The level of soluble programmed death ligand-1 in lung cancer: An exploratory biomarker study.

Abstract

249 Background: A new approach to immunotherapy based on programmed death 1 (PD-1) and programmed death ligand-1 (PD-L1) pathway represents a remarkable innovation in lung cancer treatment. There is growing evidence that lung cancer cells exploit the PD-L1 to cause local immune-suppression. The aim of this prospective study was to investigate the prevalence and prognostic roles of soluble PD-L1 (sPD-L1) protein in the blood of patients with lung cancer. Methods: A total of 159 patients with lung cancer who were diagnosed by histopathology or cytopathology between July 2013 and October 2015 were enrolled. Blood samples plasma were collected at the time of diagnosis. 85 samples of healthy subjects matching in sex and age from the Health care Center of the hospital were also studied as control. The level of sPD-L1 protein in the blood was measured using an enzyme-linked immunosorbent assay (ELISA). 64 cases of patients with lung cancer who were treated with platinum based chemotherapy for 4-6 cycles were followed up. The median follow-up duration since the time of diagnosis was 18.6 months (range, 4-26.6 months). The associations between the level of sPD-L1 expression and clinicopathologic features and prognosis were statistically analyzed. Results: Expression of sPD-L1 in patients with lung cancer was significantly up-regulated compared with health people (P < 0.001).
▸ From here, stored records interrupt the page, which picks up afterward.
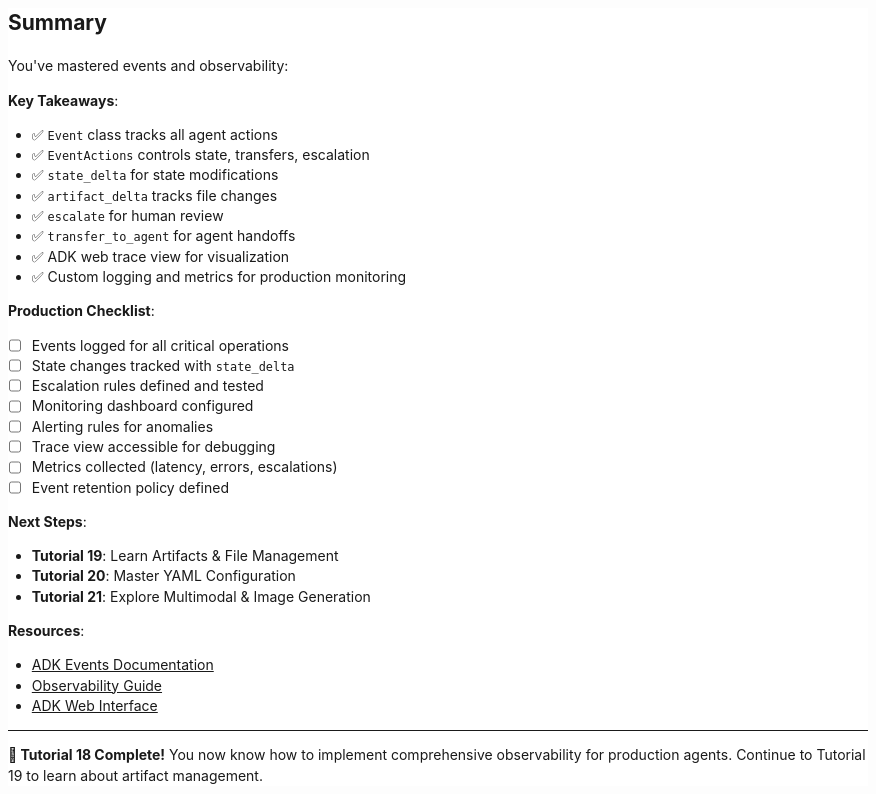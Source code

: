 
## Summary

You've mastered events and observability:

**Key Takeaways**:

- ✅ `Event` class tracks all agent actions
- ✅ `EventActions` controls state, transfers, escalation
- ✅ `state_delta` for state modifications
- ✅ `artifact_delta` tracks file changes
- ✅ `escalate` for human review
- ✅ `transfer_to_agent` for agent handoffs
- ✅ ADK web trace view for visualization
- ✅ Custom logging and metrics for production monitoring

**Production Checklist**:

- [ ] Events logged for all critical operations
- [ ] State changes tracked with `state_delta`
- [ ] Escalation rules defined and tested
- [ ] Monitoring dashboard configured
- [ ] Alerting rules for anomalies
- [ ] Trace view accessible for debugging
- [ ] Metrics collected (latency, errors, escalations)
- [ ] Event retention policy defined

**Next Steps**:

- **Tutorial 19**: Learn Artifacts & File Management
- **Tutorial 20**: Master YAML Configuration
- **Tutorial 21**: Explore Multimodal & Image Generation

**Resources**:

- [ADK Events Documentation](https://google.github.io/adk-docs/events/)
- [Observability Guide](https://google.github.io/adk-docs/observability/)
- [ADK Web Interface](https://google.github.io/adk-docs/tools/adk-web/)

---

**🎉 Tutorial 18 Complete!** You now know how to implement comprehensive observability for production agents. Continue to Tutorial 19 to learn about artifact management.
A cut-off value of 2.37ng/ml was distinguished in patients according to Receiver operating characteristic curve (ROC). The expression of sPD-L1 was associated with abdominal organ metastasis (P = 0.015). A high sPD-L1 expression had a worse prognosis than a low expression in patients (13.4 months vs 19.8 months, P = 0.001). Conclusions: Our results indicated that plasma sPD-L1 protein was elevated in patients with lung cancer and was associated with a poor prognosis. Plasma sPD-L1 protein is a potent predicting biomarker in lung cancer and may play a pivotal role in tumor immune evasion.